─── DATA FOR ANALYSIS ───

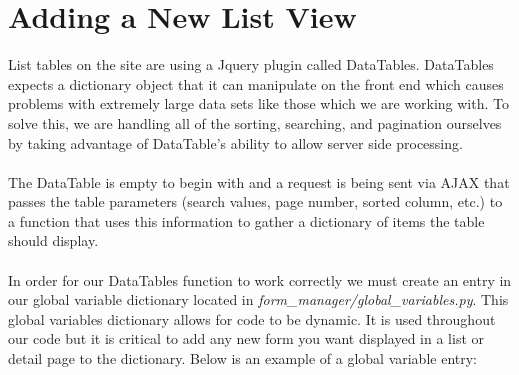 \documentclass{article}
\begin{document}
\section{Adding a New List View}
List tables on the site are using a Jquery plugin called DataTables.  DataTables expects a dictionary object that it can manipulate on the front end which causes problems with extremely large data sets like those which we are working with. To solve this, we are handling all of the sorting, searching, and pagination ourselves by taking advantage of DataTable's ability to allow server side processing.
\\\\The DataTable is empty to begin with and a request is being sent via AJAX that passes the table parameters (search values, page number, sorted column, etc.) to a function that uses this information to gather a dictionary of items the table should display.
\\\\In order for our DataTables function to work correctly we must create an entry in our global variable dictionary located in \textit{form\_manager/global\_variables.py}.  This global variables dictionary allows for code to be dynamic.  It is used throughout our code but it is critical to add any new form you want displayed in a list or detail page to the dictionary.  Below is an example of a global variable entry:
\end{document}
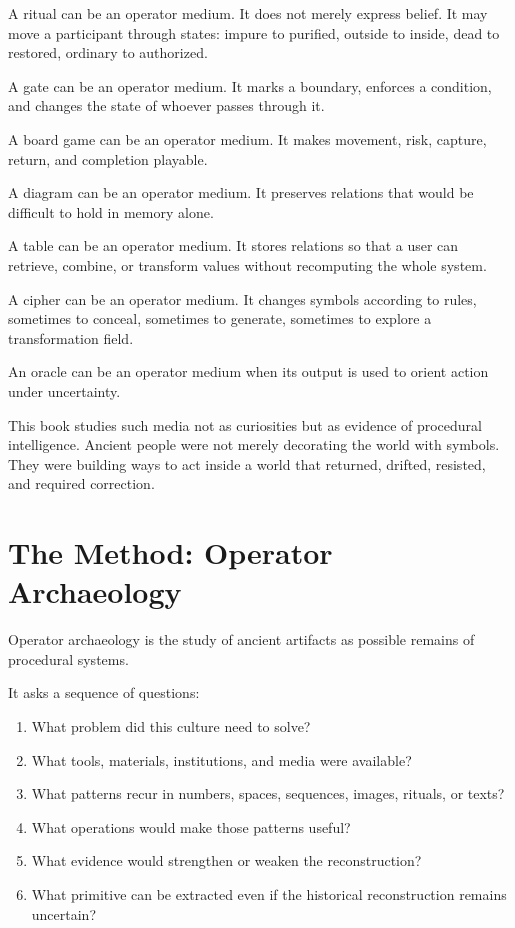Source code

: \documentclass[11pt]{book}
\begin{document}
A ritual can be an operator medium. It does not merely express belief. It may move a participant through states: impure to purified, outside to inside, dead to restored, ordinary to authorized.

A gate can be an operator medium. It marks a boundary, enforces a condition, and changes the state of whoever passes through it.

A board game can be an operator medium. It makes movement, risk, capture, return, and completion playable.

A diagram can be an operator medium. It preserves relations that would be difficult to hold in memory alone.

A table can be an operator medium. It stores relations so that a user can retrieve, combine, or transform values without recomputing the whole system.

A cipher can be an operator medium. It changes symbols according to rules, sometimes to conceal, sometimes to generate, sometimes to explore a transformation field.

An oracle can be an operator medium when its output is used to orient action under uncertainty.

This book studies such media not as curiosities but as evidence of procedural intelligence. Ancient people were not merely decorating the world with symbols. They were building ways to act inside a world that returned, drifted, resisted, and required correction.

\section{The Method: Operator Archaeology}

Operator archaeology is the study of ancient artifacts as possible remains of procedural systems.

It asks a sequence of questions:

\begin{enumerate}[label=\arabic*.]
    \item What problem did this culture need to solve?
    \item What tools, materials, institutions, and media were available?
    \item What patterns recur in numbers, spaces, sequences, images, rituals, or texts?
    \item What operations would make those patterns useful?
    \item What evidence would strengthen or weaken the reconstruction?
    \item What primitive can be extracted even if the historical reconstruction remains uncertain?
\end{enumerate}
\end{document}
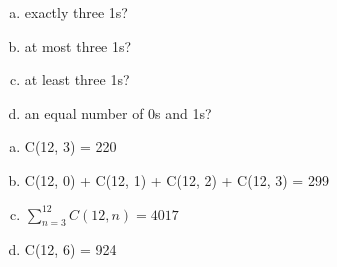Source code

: \begin{enumerate}[a.]
    \item exactly three 1s?
    \item at most three 1s?
    \item at least three 1s?
    \item an equal number of 0s and 1s?
\end{enumerate}
\answer
\begin{enumerate}[a.]
    \item C(12, 3) = 220
    \item C(12, 0) + C(12, 1) + C(12, 2) + C(12, 3) = 299
    \item $\sum_{n=3}^{12} C(12, n) = 4017$
    \item C(12, 6) = 924
\end{enumerate}


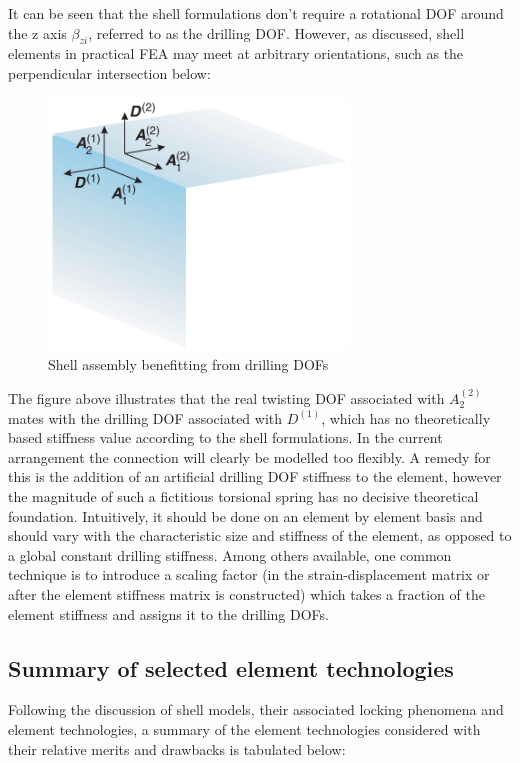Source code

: It can be seen that the shell formulations don't require a rotational DOF around the z axis $\beta_{zi}$, referred to as the drilling DOF. However, as discussed, shell elements in practical FEA may meet at arbitrary orientations, such as the perpendicular intersection below:

\begin{figure}[H]
	\centering
	\def\svgwidth{\columnwidth}
	\includegraphics[width=8cm]{images/drillingDOF.png}
	\caption{Shell assembly benefitting from drilling DOFs \cite{BischLitBook04}}
	\label{shellModels}
\end{figure}

The figure above illustrates that the real twisting DOF associated with $A_2^{(2)}$ mates with the drilling DOF associated with $D^{(1)}$, which has no theoretically based stiffness value according to the shell formulations. In the current arrangement the connection will clearly be modelled too flexibly.  A remedy for this is the addition of an artificial drilling DOF stiffness to the element, however the magnitude of such a fictitious torsional spring has no decisive theoretical foundation. Intuitively, it should be done on an element by element basis and should vary with the characteristic size and stiffness of the element, as opposed to a global constant drilling stiffness. Among others available, one common technique is to introduce a scaling factor (in the strain-displacement matrix or after the element stiffness matrix is constructed) which takes a fraction of the element stiffness and assigns it to the drilling DOFs. 

\subsection{Summary of selected element technologies}

Following the discussion of shell models, their associated locking phenomena and element technologies, a summary of the element technologies considered with their relative merits and drawbacks is tabulated below:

───

## GOAL OF THE EXERCISE
Show every line above where "used" is found.

## RESULT OF THE EXERCISE
\\\\In order for our DataTables function to work correctly we must create an entry in our global variable dictionary located in \textit{form\_manager/global\_variables.py}.  This global variables dictionary allows for code to be dynamic.  It is used throughout our code but it is critical to add any new form you want displayed in a list or detail page to the dictionary.  Below is an example of a global variable entry:
An oracle can be an operator medium when its output is used to orient action under uncertainty.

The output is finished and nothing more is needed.